For more than a thousand years, the Jewish people were enslaved
terrorized, hunted down, ghettoized  and murdered in Europe,
mostly in the name of religious rivalry. After a brief “liberation”
in many (but not all) parts of Europe in the 19th century, so-called
anti-semitism revived in a depraved frenzy of murder-Holocaust
that became the profound and enduring shame of Western
civilization. After the revelation of the Nazi extermination camps,
 the post-war world vowed cliches of “never again!”

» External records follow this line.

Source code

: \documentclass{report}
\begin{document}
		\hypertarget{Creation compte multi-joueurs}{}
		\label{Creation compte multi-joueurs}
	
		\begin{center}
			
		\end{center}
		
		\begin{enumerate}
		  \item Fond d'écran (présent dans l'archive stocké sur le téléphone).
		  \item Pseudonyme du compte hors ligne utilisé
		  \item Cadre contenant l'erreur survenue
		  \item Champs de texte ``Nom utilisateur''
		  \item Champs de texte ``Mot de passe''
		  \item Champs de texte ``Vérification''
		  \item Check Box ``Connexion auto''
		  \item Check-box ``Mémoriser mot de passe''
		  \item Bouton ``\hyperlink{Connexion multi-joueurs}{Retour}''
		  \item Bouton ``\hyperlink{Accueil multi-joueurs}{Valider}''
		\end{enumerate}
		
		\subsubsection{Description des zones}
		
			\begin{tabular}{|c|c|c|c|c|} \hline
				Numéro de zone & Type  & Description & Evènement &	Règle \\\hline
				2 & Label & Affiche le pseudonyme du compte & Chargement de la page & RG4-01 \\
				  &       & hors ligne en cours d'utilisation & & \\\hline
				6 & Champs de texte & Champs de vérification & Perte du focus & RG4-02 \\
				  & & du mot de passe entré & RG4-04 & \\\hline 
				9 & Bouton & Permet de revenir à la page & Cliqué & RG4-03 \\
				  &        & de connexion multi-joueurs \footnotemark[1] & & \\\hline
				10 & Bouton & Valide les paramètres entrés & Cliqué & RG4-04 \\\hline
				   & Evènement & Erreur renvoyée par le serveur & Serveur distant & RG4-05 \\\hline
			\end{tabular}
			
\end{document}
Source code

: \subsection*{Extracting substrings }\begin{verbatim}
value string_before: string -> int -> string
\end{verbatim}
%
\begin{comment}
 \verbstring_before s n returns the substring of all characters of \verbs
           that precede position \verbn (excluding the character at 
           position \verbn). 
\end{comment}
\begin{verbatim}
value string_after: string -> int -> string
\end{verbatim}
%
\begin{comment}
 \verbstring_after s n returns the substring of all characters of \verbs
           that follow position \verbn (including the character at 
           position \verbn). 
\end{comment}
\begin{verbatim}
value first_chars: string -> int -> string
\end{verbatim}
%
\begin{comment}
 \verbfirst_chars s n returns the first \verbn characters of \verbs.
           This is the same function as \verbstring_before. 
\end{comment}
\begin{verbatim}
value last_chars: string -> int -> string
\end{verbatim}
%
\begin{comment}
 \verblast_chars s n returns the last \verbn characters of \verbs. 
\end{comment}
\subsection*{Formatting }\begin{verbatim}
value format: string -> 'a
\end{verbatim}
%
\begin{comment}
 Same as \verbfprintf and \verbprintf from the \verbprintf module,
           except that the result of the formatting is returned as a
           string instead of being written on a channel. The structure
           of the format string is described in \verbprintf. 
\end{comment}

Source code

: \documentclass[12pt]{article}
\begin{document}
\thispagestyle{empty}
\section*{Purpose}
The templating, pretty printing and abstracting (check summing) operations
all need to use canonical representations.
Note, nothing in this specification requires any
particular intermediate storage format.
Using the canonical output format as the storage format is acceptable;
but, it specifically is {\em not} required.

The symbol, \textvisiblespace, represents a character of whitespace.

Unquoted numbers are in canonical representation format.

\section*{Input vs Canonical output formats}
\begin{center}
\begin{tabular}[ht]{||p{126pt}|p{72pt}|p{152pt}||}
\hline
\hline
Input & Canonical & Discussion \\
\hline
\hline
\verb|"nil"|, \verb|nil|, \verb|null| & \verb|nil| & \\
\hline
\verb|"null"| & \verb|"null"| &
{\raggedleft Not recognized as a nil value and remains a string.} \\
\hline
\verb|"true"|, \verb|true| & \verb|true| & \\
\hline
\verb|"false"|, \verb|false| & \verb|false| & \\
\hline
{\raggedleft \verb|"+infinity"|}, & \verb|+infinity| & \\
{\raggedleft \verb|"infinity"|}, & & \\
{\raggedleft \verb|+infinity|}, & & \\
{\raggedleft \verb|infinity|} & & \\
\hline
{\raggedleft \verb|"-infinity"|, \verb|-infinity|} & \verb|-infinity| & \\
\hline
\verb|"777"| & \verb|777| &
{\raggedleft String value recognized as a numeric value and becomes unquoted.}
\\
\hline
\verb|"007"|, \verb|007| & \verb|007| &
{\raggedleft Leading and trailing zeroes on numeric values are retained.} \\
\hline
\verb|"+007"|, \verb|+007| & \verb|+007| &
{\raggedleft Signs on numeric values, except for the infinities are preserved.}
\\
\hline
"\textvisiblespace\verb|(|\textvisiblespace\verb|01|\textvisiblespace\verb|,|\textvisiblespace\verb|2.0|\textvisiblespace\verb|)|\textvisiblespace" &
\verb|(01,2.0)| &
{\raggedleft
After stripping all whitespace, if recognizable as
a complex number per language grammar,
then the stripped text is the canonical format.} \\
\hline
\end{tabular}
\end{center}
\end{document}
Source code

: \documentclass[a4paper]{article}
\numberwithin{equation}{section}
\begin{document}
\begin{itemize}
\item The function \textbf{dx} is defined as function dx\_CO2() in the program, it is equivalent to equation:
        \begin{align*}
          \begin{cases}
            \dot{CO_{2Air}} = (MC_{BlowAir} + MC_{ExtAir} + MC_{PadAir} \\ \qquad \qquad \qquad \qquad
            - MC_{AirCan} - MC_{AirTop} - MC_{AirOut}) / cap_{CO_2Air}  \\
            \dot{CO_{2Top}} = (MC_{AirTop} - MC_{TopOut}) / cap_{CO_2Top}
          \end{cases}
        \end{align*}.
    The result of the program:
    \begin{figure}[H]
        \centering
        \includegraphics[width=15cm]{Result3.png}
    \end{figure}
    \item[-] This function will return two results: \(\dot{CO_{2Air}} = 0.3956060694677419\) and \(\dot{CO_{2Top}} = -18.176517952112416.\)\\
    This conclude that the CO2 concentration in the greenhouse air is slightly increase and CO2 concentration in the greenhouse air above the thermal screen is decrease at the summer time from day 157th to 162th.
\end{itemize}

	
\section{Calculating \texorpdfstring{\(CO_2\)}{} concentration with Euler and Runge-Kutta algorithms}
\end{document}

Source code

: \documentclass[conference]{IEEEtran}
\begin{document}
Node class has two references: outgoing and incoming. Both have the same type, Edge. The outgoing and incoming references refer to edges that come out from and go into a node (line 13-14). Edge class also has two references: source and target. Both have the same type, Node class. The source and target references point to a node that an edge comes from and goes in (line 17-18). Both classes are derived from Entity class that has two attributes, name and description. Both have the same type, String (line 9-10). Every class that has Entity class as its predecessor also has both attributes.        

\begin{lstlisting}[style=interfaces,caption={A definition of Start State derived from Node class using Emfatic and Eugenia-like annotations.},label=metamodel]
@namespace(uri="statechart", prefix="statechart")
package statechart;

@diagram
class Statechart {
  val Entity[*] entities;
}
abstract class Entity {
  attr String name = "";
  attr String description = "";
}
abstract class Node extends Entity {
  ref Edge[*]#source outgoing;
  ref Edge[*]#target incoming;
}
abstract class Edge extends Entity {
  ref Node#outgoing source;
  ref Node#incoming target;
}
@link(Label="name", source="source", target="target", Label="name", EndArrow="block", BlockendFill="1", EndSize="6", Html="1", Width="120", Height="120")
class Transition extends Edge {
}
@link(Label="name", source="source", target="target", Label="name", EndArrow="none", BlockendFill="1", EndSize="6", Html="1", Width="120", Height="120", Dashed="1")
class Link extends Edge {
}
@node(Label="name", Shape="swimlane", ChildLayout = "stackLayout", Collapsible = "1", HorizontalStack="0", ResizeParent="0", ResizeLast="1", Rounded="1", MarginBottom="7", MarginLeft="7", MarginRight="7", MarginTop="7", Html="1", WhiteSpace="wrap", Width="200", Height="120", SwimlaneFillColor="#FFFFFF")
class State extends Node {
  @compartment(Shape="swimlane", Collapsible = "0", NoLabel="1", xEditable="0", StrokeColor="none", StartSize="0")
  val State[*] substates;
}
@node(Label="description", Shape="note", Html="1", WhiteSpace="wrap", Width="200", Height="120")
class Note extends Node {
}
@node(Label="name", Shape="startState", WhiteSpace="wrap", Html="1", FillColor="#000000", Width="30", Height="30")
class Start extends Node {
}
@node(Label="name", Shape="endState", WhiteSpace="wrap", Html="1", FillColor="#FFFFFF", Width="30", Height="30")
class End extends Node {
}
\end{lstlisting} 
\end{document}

And here we are in 2014, only 70 years after Auschwitz and
Dachau, witnessing mass anti-Jewish demonstrations
(sometimes, but not always, disguised as protests against
the Jewish state of Israel) in the most “advanced” cities of
Europe, including London, Paris, and Amsterdam. (To their
credit, the top leaders in Germany and France are doing
something more than verbally denouncing these
demonstrations, but the manifestations of anti-Jewish
feeling persists.) So much for even the short-term memory
of Europeans. “Never again,” indeed.

The Europeans’ real slogan is “Again and again.”

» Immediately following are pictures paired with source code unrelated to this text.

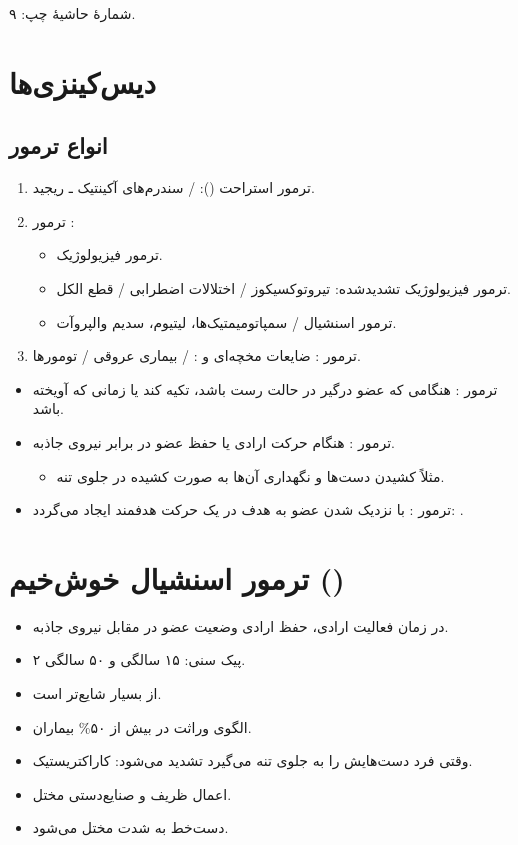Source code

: \documentclass[a4paper,12pt]{extbook}
\begin{document}
\noindent شمارهٔ حاشیهٔ چپ: ۹.
\section*{دیس‌کینزی‌ها}
\subsection*{انواع ترمور}
\begin{enumerate}[label=\alph*)]
\item ترمور استراحت ():  / سندرم‌های آکینتیک ـ ریجید.
\item ترمور :
\begin{itemize}
\item ترمور فیزیولوژیک.
\item ترمور فیزیولوژیک تشدیدشده: تیروتوکسیکوز / اختلالات اضطرابی / قطع الکل.
\item ترمور اسنشیال / سمپاتومیمتیک‌ها، لیتیوم، سدیم والپروآت.
\end{itemize}
\item ترمور : ضایعات مخچه‌ای و :  / بیماری عروقی / تومورها.
\end{enumerate}
\begin{itemize}
\item ترمور : هنگامی که عضو درگیر در حالت رست باشد، تکیه کند یا زمانی که آویخته باشد.
\item ترمور : هنگام حرکت ارادی یا حفظ عضو در برابر نیروی جاذبه.
\begin{itemize}
\item مثلاً کشیدن دست‌ها و نگهداری آن‌ها به صورت کشیده در جلوی تنه.
\end{itemize}
\item ترمور : با نزدیک شدن عضو به هدف در یک حرکت هدفمند ایجاد می‌گردد: .
\end{itemize}
\section*{ترمور اسنشیال خوش‌خیم ()}
\begin{itemize}
\item در زمان فعالیت ارادی، حفظ ارادی وضعیت عضو در مقابل نیروی جاذبه.
\item ۲ پیک سنی: ۱۵ سالگی و ۵۰ سالگی.
\item از  بسیار شایع‌تر است.
\item الگوی وراثت  در بیش از ۵۰\% بیماران.
\item وقتی فرد دست‌هایش را به جلوی تنه می‌گیرد تشدید می‌شود: کاراکتریستیک.
\item اعمال ظریف و صنایع‌دستی مختل.
\item دست‌خط به شدت مختل می‌شود.
\end{itemize}
\end{document}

Totalitarian North Korea is even more sinister than an
Orwellian novel. Totalitarian Cuba, Venezuela and other
Central and South American nations are now in a second
century of betrayal of Simon Bolivar’s anticolonial
revolutions. It does not stop. There are short bursts of
apparent relief from the prejudices, hatreds, and violence
between groups, but they always seem to come back in
new depravities.

The human world is once more upside-down. Unlike nature,
humanity does not seem to heal itself, to put its disasters
behind it in fossils, tree rings, the strata of the earth.
Human scars are re-opened  routinely over time, giving
hope and optimism little with which to build a truly new
and healthier civilization.

I have suggested many times that humanity’s true modern
innovations, representative democracy and free market
capitalism, are the only way forward, but there are signs
everywhere, including in democratic capitalism’s own
centers and by many of its own “intellectuals,” of
weariness and frustration with the “indirect action” of
the rule of law, legislation by debate and compromise,
majority rule, and the transparency of all government to
root out endemic waste and corruption.

This cynicism, weariness and frustration are the ingredients
of the next mega-disaster of the human species on this
aging planet hurtling through space.

It’s a planet captive of an aging star (which is called the
“sun’), and on its surface there are tribes of creatures
who somehow and seemingly miraculously have been
mastering the intricacies of “physics,” “mathematics”
and medicine,” but somehow cannot master themselves.